Since the beginning of time, the death penalty has been a used kind of
punishment that is effective in getting rid of criminals and is applied to the
most heinous offences. The foundation of Indian criminal jurisprudence is a
blend of reformative and deterrent views of punishment. In addition to forcing
punishments to create a deterrent among criminals, the offender should also be
given the opportunity to turn their life around. There are differing views in
India on the death penalty; some support keeping the punishment in place while
others are in favour of abolishing it.
India is one of the 78 countries that support the death penalty, arguing that it
should only be applied in the "rarest of rare cases" and for "special reasons."

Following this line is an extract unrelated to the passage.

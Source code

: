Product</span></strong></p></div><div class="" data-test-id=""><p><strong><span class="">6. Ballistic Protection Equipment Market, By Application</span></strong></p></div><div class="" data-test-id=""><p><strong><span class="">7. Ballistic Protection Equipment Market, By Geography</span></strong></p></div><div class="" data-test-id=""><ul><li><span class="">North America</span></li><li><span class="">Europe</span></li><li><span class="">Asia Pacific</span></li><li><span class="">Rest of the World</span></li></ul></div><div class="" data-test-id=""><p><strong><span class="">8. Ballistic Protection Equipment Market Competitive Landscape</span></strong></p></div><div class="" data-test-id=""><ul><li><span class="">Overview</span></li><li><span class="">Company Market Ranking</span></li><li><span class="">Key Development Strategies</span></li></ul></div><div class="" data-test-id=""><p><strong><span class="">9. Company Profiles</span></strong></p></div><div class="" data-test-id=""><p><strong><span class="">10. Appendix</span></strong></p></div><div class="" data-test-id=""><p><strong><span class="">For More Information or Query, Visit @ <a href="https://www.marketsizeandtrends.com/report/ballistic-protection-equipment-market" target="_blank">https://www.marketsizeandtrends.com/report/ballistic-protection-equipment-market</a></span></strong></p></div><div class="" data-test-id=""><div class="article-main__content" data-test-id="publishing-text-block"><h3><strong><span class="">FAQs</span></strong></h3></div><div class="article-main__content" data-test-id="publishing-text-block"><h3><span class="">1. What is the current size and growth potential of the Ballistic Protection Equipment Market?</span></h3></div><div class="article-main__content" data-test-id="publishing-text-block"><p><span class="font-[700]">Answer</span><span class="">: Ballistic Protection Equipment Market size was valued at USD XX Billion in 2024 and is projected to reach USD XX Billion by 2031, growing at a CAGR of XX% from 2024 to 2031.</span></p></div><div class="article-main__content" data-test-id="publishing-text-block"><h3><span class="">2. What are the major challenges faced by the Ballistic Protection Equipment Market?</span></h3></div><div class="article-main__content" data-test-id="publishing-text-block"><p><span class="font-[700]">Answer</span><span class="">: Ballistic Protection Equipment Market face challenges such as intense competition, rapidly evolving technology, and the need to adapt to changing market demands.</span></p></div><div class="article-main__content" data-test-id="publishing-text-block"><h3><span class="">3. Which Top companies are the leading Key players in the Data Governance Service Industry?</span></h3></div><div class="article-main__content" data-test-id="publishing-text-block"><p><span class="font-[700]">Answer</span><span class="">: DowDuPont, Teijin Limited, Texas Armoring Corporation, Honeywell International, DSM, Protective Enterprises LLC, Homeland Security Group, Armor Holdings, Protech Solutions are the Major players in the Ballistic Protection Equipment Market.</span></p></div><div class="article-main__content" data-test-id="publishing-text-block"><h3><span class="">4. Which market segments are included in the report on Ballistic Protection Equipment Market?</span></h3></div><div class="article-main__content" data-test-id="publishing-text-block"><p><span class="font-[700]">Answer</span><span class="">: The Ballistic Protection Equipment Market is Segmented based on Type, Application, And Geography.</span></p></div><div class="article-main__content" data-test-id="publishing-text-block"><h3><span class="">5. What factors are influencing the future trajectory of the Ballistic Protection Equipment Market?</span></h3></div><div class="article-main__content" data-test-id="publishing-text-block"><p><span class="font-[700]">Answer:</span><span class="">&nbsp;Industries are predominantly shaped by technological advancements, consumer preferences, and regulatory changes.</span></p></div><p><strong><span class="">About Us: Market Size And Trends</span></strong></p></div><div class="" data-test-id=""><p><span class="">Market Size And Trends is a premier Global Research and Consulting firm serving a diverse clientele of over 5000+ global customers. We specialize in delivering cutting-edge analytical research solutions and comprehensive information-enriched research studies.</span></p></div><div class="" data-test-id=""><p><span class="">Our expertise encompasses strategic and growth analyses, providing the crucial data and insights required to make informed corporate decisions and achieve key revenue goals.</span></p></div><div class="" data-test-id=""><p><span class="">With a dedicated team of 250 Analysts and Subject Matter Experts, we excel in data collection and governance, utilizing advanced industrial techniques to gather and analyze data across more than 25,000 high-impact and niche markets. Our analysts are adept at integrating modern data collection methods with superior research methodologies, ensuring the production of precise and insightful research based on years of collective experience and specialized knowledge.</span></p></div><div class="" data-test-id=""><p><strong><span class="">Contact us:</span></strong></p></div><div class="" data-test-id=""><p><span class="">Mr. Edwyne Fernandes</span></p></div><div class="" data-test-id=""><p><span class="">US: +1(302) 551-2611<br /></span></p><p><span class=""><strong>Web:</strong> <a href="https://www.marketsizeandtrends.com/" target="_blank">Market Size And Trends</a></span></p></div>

Though neither the legislature nor the Supreme Court have determined what
qualifies as a "rarest of rare case" or "special reasons."
Abolitionists contend that the death penalty as it currently exists violates
citizens' fundamental right to life, with a focus on the constitution's
protection of that right and its removal through legally recognised procedures.
Legal experts abound who argue that the extraordinary retention of the death
penalty in Indian criminal statutes is in direct opposition to an individual's
right to life. It is said that these learned jurists probably don't consider the
reality that even the right to life isn't a given.
Furthermore, "equality before law and equal protection of the laws" are declared
in Article 14 of the Constitution, meaning that no one may face discrimination
unless it is necessary to achieve equality. The preamble to the constitution
finds resonance with the idea of equality incorporated under Article 14. It
appears that capital punishment is the antithesis of a person's right to life
for this reason. It is undeniable, nonetheless, that the Indian Constitution
contains no express mention of the death penalty being undemocratic.
Conclusion:
The capital penalty is available for a wide range of offences under our nation's
penal code. Sadly, though, there has been no decrease in these crimes in the
nation as a result of the death sentence. India continues to apply the death
penalty despite the fact that over 66% other nations have abolished it because
they primarily think it has a deterrent impact. The three main notions of
retribution, deterrence, and rehabilitation form the foundation of the
retaliatory system. The justifications for using the death penalty, deterrence
and retribution, where society hassles revenge, fall short. It's clear that
eliminating an assassin hasn't stopped a new murderer from emerging.